Die Demonstrationen von Gipfelgegnern in der britischen Hauptstadt sind am Mittwoch in Gewalt umgeschlagen. Krawallmacher belagerten dabei das Bankenviertel und gerieten heftig mit der Polizei aneinander. Mehrere Beamte und Demonstranten wurden verletzt. Zunächst versuchten hunderte Protestierende, sich einen Weg in die Englische Notenbank zu bahnen. Anschließend stürmte eine Gruppe Randalierer eine Filiale der Royal Bank of Scotland, zerschlug Fenster, warf Gegenstände aus dem Gebäude und beschmierte die Wände. Der Polizei versuchte mit Schlagstöcken und Schutzschilden ausgerüstet, die Menge in Schach zu halten.

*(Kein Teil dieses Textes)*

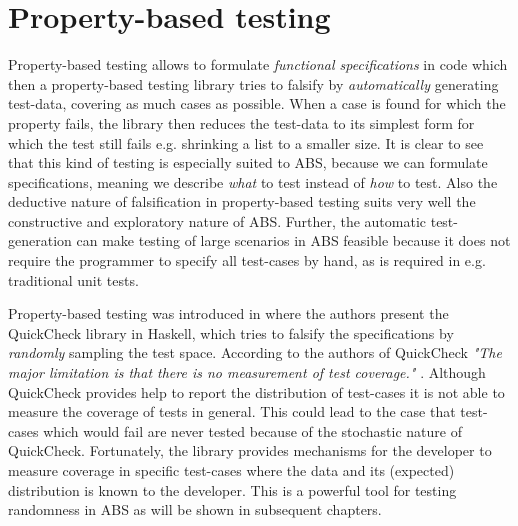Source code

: \section*{Property-based testing}
\label{sec:proptesting}

Property-based testing allows to formulate \textit{functional specifications} in code which then a property-based testing library tries to falsify by \textit{automatically} generating test-data, covering as much cases as possible. When a case is found for which the property fails, the library then reduces the test-data to its simplest form for which the test still fails e.g. shrinking a list to a smaller size. It is clear to see that this kind of testing is especially suited to ABS, because we can formulate specifications, meaning we describe \textit{what} to test instead of \textit{how} to test. Also the deductive nature of falsification in property-based testing suits very well the constructive and exploratory nature of ABS. Further, the automatic test-generation can make testing of large scenarios in ABS feasible because it does not require the programmer to specify all test-cases by hand, as is required in e.g. traditional unit tests.

Property-based testing was introduced in \cite{claessen_quickcheck_2000,claessen_testing_2002} where the authors present the QuickCheck library in Haskell, which tries to falsify the specifications by \textit{randomly} sampling the test space. %
According to the authors of QuickCheck \textit{"The major limitation is that there is no measurement of test coverage."} \cite{claessen_quickcheck_2000}. Although QuickCheck provides help to report the distribution of test-cases it is not able to measure the coverage of tests in general. This could lead to the case that test-cases which would fail are never tested because of the stochastic nature of QuickCheck. Fortunately, the library provides mechanisms for the developer to measure coverage in specific test-cases where the data and its (expected) distribution is known to the developer. This is a powerful tool for testing randomness in ABS as will be shown in subsequent chapters.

Insgesamt hatten sich nach offiziellen Angaben 4000 Demonstranten zu den lautstarken Protesten gegen Kapitalismus, Kriege und Umweltzerstörung zusammengefunden. Mit Sprüchen wie "Bestraft die Plünderer" und "Wir brauchen sauberen Kapitalismus" zogen sie zunächst zur Notenbank. Zahlreiche Straßen und Eingänge zu Bahnhöfen wurden gesperrt. "Stürmt die Bank" und "Schande über Euch", hieß es in Sprechchören. Die Protestierenden machten sowohl ihrem Unmut über das Finanzsystem als auch über Jobverluste Luft.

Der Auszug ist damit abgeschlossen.